ReceiverClass attributes, these are used to implement a feature receiver, which I use to remove or unprovision the webpart from the webpart gallery in SharePoint when the feature is deactivated – more about this later.
Next comes the feature manifest file (elements.xml) file which should look like this;
<?xml version="1.0" encoding="utf-8" ?> <Elements xmlns="http://schemas.microsoft.com/sharepoint/"> <Module Name="WebParts FileSet" Url="_catalogs/wp" RootWebOnly="TRUE"> <File Url="Web Part.dwp" Type="GhostableInLibrary"> <Property Name="Group" Value="MyGroup"></Property> <Property Name="QuickAddGroups" Value="MyGroup" /> </File> </Module> </Elements>
This is where the webpart file is provisioned into SharePoint, using a module. The module describes a fileset to be introduced to SharePoint, see the link for more information.

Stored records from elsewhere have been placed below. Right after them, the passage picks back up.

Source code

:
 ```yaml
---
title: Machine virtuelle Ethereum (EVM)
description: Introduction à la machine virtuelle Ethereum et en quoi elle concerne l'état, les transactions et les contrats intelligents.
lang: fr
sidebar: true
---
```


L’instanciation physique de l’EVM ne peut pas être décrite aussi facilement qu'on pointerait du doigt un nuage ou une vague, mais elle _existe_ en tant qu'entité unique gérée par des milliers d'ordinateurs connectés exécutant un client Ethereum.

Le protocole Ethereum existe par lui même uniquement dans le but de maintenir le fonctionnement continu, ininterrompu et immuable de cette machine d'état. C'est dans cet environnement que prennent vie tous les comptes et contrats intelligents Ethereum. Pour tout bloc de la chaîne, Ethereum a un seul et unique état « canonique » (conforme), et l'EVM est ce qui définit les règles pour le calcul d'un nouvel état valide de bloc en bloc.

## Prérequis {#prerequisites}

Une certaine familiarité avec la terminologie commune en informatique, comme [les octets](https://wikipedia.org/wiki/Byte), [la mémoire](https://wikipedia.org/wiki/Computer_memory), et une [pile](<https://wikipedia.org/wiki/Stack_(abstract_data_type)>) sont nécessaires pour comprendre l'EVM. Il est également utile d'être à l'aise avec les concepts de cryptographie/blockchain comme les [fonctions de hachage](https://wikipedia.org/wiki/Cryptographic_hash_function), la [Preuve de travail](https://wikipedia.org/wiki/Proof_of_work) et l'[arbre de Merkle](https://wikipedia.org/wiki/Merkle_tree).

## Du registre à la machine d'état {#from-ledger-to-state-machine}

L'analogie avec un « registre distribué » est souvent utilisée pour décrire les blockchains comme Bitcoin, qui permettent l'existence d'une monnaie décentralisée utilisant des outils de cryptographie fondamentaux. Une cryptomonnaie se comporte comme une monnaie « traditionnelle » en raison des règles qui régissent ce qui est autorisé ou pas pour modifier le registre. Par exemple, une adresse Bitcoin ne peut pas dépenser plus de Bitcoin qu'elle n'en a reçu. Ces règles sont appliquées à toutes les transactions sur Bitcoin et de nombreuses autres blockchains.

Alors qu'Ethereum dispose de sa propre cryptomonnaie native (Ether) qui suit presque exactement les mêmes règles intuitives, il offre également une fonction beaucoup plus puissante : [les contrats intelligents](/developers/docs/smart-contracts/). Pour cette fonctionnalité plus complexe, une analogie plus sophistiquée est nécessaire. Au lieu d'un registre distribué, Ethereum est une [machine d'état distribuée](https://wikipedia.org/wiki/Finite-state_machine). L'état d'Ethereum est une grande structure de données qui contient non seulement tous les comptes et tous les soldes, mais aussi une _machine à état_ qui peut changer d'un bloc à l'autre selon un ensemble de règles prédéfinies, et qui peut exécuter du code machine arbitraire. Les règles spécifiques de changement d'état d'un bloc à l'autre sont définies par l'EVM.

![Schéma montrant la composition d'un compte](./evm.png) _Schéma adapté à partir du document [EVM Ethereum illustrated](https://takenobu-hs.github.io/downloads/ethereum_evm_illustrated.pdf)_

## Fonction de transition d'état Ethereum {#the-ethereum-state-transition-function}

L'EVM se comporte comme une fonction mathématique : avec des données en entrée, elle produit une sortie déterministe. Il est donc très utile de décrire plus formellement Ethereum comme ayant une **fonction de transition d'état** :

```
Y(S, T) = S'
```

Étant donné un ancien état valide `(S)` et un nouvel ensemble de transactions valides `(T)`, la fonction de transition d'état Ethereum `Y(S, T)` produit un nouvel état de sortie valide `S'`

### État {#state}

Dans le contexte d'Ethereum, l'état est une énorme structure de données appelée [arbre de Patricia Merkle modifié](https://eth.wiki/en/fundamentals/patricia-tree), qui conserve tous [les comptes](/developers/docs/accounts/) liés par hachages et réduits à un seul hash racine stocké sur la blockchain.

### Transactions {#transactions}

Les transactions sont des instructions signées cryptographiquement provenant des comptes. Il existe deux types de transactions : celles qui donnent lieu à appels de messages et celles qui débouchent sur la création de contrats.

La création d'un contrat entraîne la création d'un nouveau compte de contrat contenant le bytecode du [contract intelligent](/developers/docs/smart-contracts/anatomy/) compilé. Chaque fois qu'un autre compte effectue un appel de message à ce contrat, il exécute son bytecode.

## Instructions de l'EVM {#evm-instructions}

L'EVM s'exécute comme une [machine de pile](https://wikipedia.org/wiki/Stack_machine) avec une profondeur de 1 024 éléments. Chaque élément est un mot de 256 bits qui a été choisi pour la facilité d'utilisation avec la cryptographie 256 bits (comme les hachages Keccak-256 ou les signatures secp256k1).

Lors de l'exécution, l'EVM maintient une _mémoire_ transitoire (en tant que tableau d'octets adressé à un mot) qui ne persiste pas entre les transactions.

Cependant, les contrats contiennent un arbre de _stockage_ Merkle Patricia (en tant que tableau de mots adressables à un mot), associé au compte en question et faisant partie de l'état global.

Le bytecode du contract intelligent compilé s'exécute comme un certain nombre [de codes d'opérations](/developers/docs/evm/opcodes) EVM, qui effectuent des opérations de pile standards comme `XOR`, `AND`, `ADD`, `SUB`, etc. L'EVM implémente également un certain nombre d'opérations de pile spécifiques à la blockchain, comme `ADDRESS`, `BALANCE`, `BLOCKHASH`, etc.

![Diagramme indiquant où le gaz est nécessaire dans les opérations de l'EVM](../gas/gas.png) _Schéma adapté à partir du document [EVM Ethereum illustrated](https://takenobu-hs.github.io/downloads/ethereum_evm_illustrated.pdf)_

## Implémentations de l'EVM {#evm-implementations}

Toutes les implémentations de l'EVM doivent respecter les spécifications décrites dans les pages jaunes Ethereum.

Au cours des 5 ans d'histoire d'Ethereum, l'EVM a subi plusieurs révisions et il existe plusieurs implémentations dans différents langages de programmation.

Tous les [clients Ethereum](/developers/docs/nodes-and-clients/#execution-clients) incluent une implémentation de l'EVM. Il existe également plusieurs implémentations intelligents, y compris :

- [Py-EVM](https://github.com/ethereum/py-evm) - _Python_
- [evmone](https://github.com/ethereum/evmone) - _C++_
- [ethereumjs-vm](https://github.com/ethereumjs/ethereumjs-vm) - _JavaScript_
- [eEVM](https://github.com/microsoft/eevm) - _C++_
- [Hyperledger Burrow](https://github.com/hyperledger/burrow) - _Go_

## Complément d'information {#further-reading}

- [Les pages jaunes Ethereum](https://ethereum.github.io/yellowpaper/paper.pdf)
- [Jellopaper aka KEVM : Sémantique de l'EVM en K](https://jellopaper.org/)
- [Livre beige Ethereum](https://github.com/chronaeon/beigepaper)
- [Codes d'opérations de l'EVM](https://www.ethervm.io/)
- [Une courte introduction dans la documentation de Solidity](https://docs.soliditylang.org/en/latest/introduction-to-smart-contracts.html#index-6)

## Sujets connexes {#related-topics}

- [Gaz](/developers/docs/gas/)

The URL attribute of the module element, indicates the target SharePoint URL/Path of the modules files (which in this case is the the URL of the site collections webpart gallery). This path can also be a Folder, and if the target path is not found, the provisioning service will create a new folder for you.
The URL attribute of the File element(s) indicates the target file name part of the URL to be used in SharePoint. You can also use the Path attribute of the File element(s), which refers to the actual path/file name of the provisioned file as it resides as on the hard disk filesystem. The combination of these 2 attributes allows you to give a feature file a different SharePoint URL name, than it is named on the hard disk.
The Type attribute of the File element(s) indicates whether the file can be customized or not and is either
GhostableInLibrary. Since the webpart gallery is actually a document library and not a list or a folder, this is set to
GhostableInLibrary. If you are provisioning a file into a Folder, then set the Type attribute to
As child elements of the File element you can include other property (metadata) data supported by WebPart list item types. In this case I’ve specified custom grouping labels.
Finally the feature.xml, elements.xml and your .DWP file should all reside in the same folder in your solution. It is possible to manipulate the source and target paths/URLS and filenames of Modules and File(s) – check out the schema documentation for more information on how to do this.
At this point I’d build the SharePoint feature/solution package (.WSP) using WSPBuilder or VSeWSS, if you don’t know how to hand craft .WSP files, then I’d recommend you take a look at WSPBuilder.
I did mention earlier on I use a feature receiver to remove or unprovision the webpart file from the webpart gallery, when the feature is deactivated. I’ll show how this is done in another post, but , the reason I do this is because files provisioned into SharePoint using Modules, do not get removed when the feature is deactivated.
This may or may not be a problem to you, except that, my own experience has shown that, say, when upgrading features, existing files provisioned by a previous version of a feature, sometimes do not get overwritten, or new files in a new version of the feature sometimes get ignored if the file already exists. Meaning that you may not get the right files for your feature installed into SharePoint.
The next post will show some fairly simple code which removes feature files from SharePoint when the feature is deactivated.
3 thoughts on “Provision a WebPart using a SharePoint Feature.”
Can we provision the webpart with connection ?
Connectable webparts are provisioned in the same way as ordinary webparts.